Bladder Neck Incision for Female Bladder Neck Obstruction: Long-term Outcomes

作者:Zhang, Peng*; Wu, Zhi-jin; Xu, Ling; Yang, Yong; Zhang, Ning; Zhang, Xiao-dong
来源:Urology, 2014, 83(4): 762-766.
DOI:10.1016/j.urology.2013.10.084

摘要

OBJECTIVE To evaluate the long-term outcomes of bladder neck incision (BNI) for primary bladder neck obstruction in women. @@@ METHODS Eighty-four women were diagnosed on the basis of videourodynamic study. BNI was performed for each patient, with incisions made at 2 different sites on the bladder neck. @@@ RESULTS Follow-up data were available for 6-78 months (average, 27.4), postoperatively. Successful recovery after BNI without serious complications was achieved in 71 of 84 (84.5%) patients.

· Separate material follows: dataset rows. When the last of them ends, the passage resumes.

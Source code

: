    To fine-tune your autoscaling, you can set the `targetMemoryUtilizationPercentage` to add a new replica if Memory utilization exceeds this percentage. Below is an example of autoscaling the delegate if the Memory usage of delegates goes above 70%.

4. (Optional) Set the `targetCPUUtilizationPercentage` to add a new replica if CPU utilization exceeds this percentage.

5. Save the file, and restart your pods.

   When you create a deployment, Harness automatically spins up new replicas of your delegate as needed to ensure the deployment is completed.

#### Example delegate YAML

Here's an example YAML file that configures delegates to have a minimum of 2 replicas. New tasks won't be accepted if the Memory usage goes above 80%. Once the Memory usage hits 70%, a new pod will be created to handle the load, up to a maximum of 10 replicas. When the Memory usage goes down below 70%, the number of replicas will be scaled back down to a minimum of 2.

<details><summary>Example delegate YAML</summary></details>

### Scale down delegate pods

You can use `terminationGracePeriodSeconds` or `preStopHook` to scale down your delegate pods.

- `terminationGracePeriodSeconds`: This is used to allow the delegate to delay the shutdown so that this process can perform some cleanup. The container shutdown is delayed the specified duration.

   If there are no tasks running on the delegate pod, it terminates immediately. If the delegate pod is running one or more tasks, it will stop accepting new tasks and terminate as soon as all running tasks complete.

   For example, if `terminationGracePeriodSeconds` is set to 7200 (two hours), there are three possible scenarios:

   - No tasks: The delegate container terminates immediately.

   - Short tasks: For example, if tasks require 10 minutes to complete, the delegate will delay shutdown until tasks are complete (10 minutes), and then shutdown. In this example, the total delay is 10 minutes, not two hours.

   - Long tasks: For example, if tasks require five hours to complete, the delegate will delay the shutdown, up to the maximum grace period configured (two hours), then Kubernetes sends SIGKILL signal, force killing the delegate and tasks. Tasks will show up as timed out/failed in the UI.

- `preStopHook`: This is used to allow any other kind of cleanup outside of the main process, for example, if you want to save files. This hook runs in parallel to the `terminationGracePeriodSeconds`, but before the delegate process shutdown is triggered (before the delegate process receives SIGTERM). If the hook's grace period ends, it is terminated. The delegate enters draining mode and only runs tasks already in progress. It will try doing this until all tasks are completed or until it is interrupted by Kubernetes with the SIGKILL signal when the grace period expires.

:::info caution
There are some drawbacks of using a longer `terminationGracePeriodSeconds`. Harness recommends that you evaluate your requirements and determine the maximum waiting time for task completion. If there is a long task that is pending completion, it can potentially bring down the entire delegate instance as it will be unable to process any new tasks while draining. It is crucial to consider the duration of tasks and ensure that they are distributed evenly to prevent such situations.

During follow-up, the mean International Prostate Symptom Score decreased from 22.9 to 7.9 (P <.01). Quality of life decreased from 4.1 to 2.4 (P <.01). The maximum uroflow rate increased from 9.75 to 18.79 mL/s (P <.01). The postvoid residual decreased from 115.11 to 23.29 mL (P <.01). The maximal detrusor pressure at the maximum uroflow rate decreased from 69.61 to 20.48 cm H2O (P <.01). Several complications were identified after surgery, including hemorrhage, re-BNI, vesicovaginal fistula (VVF), stress urinary incontinence (SUI), and urethral stricture. All these complications were grade IIIa in the Clavien Classification of Surgical Complications. Three patients (3.6%) developed a VVF after BNI; these VVFs were repaired successfully. Four (4.7%) patients experienced SUI and recovered after transvaginal tension-free vaginal tape-obturator. Postoperative bleeding was identified in 3 patients (3.6%), and 1 received a blood transfusion. Three (3.6%) patients experienced urethral stricture after BNI and recovered after receiving intermittent urethral dilation. @@@ CONCLUSION Primary bladder neck obstruction is uncommon and easily treatable when properly diagnosed by videourodynamic study, and BNI has a high success rate. Careful, sufficiently deep incisions at the 2- and 10-o'clock positions can ensure its success. Complications such as postoperative VVF or SUI can occur and must be actively managed.